Work required –
Reproduce every line of the material below exactly. No pictures belong in the copy.

Extracted material –
===============

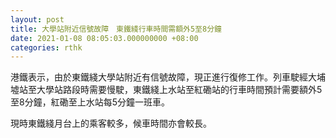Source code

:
 ```yaml
---
layout: post
title: 大學站附近信號故障　東鐵綫行車時間需額外5至8分鐘
date: 2021-01-08 08:05:03.000000000 +08:00
categories: rthk
---
```


港鐵表示，由於東鐵綫大學站附近有信號故障，現正進行復修工作。列車駛經大埔墟站至大學站路段時需要慢駛，東鐵綫上水站至紅磡站的行車時間預計需要額外5至8分鐘，紅磡至上水站每5分鐘一班車。

現時東鐵綫月台上的乘客較多，候車時間亦會較長。
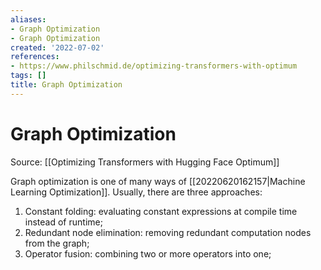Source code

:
 ```yaml
---
aliases:
- Graph Optimization
- Graph Optimization
created: '2022-07-02'
references:
- https://www.philschmid.de/optimizing-transformers-with-optimum
tags: []
title: Graph Optimization
---
```


# Graph Optimization

Source: [[Optimizing Transformers with Hugging Face Optimum]]

Graph optimization is one of many ways of [[20220620162157|Machine Learning Optimization]]. Usually, there are three approaches:

1. Constant folding: evaluating constant expressions at compile time instead of runtime;
2. Redundant node elimination: removing redundant computation nodes from the graph;
3. Operator fusion: combining two or more operators into one;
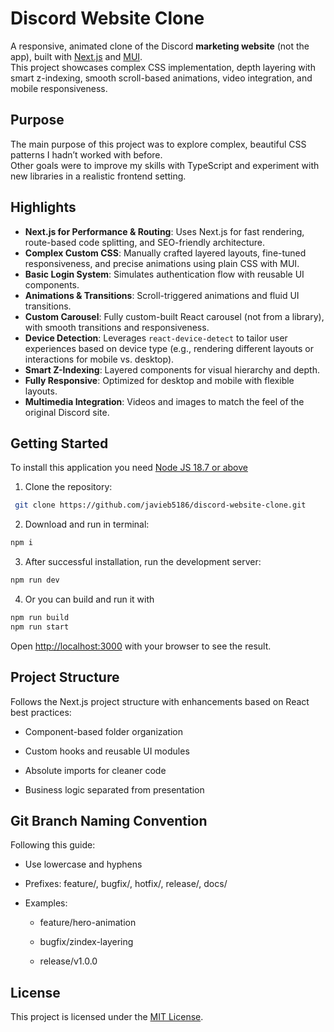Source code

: # Discord Website Clone

A responsive, animated clone of the Discord **marketing website** (not the app), built with [Next.js](https://nextjs.org/) and [MUI](https://mui.com/).  
This project showcases complex CSS implementation, depth layering with smart z-indexing, smooth scroll-based animations, video integration, and mobile responsiveness.

## Purpose

The main purpose of this project was to explore complex, beautiful CSS patterns I hadn’t worked with before.  
Other goals were to improve my skills with TypeScript and experiment with new libraries in a realistic frontend setting.

## Highlights

- **Next.js for Performance & Routing**: Uses Next.js for fast rendering, route-based code splitting, and SEO-friendly architecture.
- **Complex Custom CSS**: Manually crafted layered layouts, fine-tuned responsiveness, and precise animations using plain CSS with MUI.
- **Basic Login System**: Simulates authentication flow with reusable UI components.
- **Animations & Transitions**: Scroll-triggered animations and fluid UI transitions.
- **Custom Carousel**: Fully custom-built React carousel (not from a library), with smooth transitions and responsiveness.
- **Device Detection**: Leverages `react-device-detect` to tailor user experiences based on device type (e.g., rendering different layouts or interactions for mobile vs. desktop).
- **Smart Z-Indexing**: Layered components for visual hierarchy and depth.
- **Fully Responsive**: Optimized for desktop and mobile with flexible layouts.
- **Multimedia Integration**: Videos and images to match the feel of the original Discord site.

## Getting Started

To install this application you need
[Node JS 18.7 or above](https://nodejs.org/en/download/)

1. Clone the repository:

```bash
 git clone https://github.com/javieb5186/discord-website-clone.git
```

2. Download and run in terminal:

```bash
npm i
```

3. After successful installation, run the development server:

```bash
npm run dev
```

4. Or you can build and run it with

```bash
npm run build
npm run start
```

Open [http://localhost:3000](http://localhost:3000) with your browser to see the result.

## Project Structure

Follows the Next.js project structure with enhancements based on React best practices:

- Component-based folder organization

- Custom hooks and reusable UI modules

- Absolute imports for cleaner code

- Business logic separated from presentation

## Git Branch Naming Convention

Following this guide:

- Use lowercase and hyphens

- Prefixes: feature/, bugfix/, hotfix/, release/, docs/

- Examples:

  - feature/hero-animation

  - bugfix/zindex-layering

  - release/v1.0.0

## License

This project is licensed under the [MIT License](LICENSE).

===============

Solved exercise –
Source code

:
 ```yaml
---
layout: post
title: 大學站附近信號故障　東鐵綫行車時間需額外5至8分鐘
date: 2021-01-08 08:05:03.000000000 +08:00
categories: rthk
---
```


港鐵表示，由於東鐵綫大學站附近有信號故障，現正進行復修工作。列車駛經大埔墟站至大學站路段時需要慢駛，東鐵綫上水站至紅磡站的行車時間預計需要額外5至8分鐘，紅磡至上水站每5分鐘一班車。

現時東鐵綫月台上的乘客較多，候車時間亦會較長。
Source code

:
 ```yaml
---
aliases:
- Graph Optimization
- Graph Optimization
created: '2022-07-02'
references:
- https://www.philschmid.de/optimizing-transformers-with-optimum
tags: []
title: Graph Optimization
---
```


# Graph Optimization

Source: [[Optimizing Transformers with Hugging Face Optimum]]

Graph optimization is one of many ways of [[20220620162157|Machine Learning Optimization]]. Usually, there are three approaches:

1. Constant folding: evaluating constant expressions at compile time instead of runtime;
2. Redundant node elimination: removing redundant computation nodes from the graph;
3. Operator fusion: combining two or more operators into one;
Source code

: # Discord Website Clone

A responsive, animated clone of the Discord **marketing website** (not the app), built with [Next.js](https://nextjs.org/) and [MUI](https://mui.com/).  
This project showcases complex CSS implementation, depth layering with smart z-indexing, smooth scroll-based animations, video integration, and mobile responsiveness.

## Purpose

The main purpose of this project was to explore complex, beautiful CSS patterns I hadn’t worked with before.  
Other goals were to improve my skills with TypeScript and experiment with new libraries in a realistic frontend setting.

## Highlights

- **Next.js for Performance & Routing**: Uses Next.js for fast rendering, route-based code splitting, and SEO-friendly architecture.
- **Complex Custom CSS**: Manually crafted layered layouts, fine-tuned responsiveness, and precise animations using plain CSS with MUI.
- **Basic Login System**: Simulates authentication flow with reusable UI components.
- **Animations & Transitions**: Scroll-triggered animations and fluid UI transitions.
- **Custom Carousel**: Fully custom-built React carousel (not from a library), with smooth transitions and responsiveness.
- **Device Detection**: Leverages `react-device-detect` to tailor user experiences based on device type (e.g., rendering different layouts or interactions for mobile vs. desktop).
- **Smart Z-Indexing**: Layered components for visual hierarchy and depth.
- **Fully Responsive**: Optimized for desktop and mobile with flexible layouts.
- **Multimedia Integration**: Videos and images to match the feel of the original Discord site.

## Getting Started

To install this application you need
[Node JS 18.7 or above](https://nodejs.org/en/download/)

1. Clone the repository:

```bash
 git clone https://github.com/javieb5186/discord-website-clone.git
```

2. Download and run in terminal:

```bash
npm i
```

3. After successful installation, run the development server:

```bash
npm run dev
```

4. Or you can build and run it with

```bash
npm run build
npm run start
```

Open [http://localhost:3000](http://localhost:3000) with your browser to see the result.

## Project Structure

Follows the Next.js project structure with enhancements based on React best practices:

- Component-based folder organization

- Custom hooks and reusable UI modules

- Absolute imports for cleaner code

- Business logic separated from presentation

## Git Branch Naming Convention

Following this guide:

- Use lowercase and hyphens

- Prefixes: feature/, bugfix/, hotfix/, release/, docs/

- Examples:

  - feature/hero-animation

  - bugfix/zindex-layering

  - release/v1.0.0

## License

This project is licensed under the [MIT License](LICENSE).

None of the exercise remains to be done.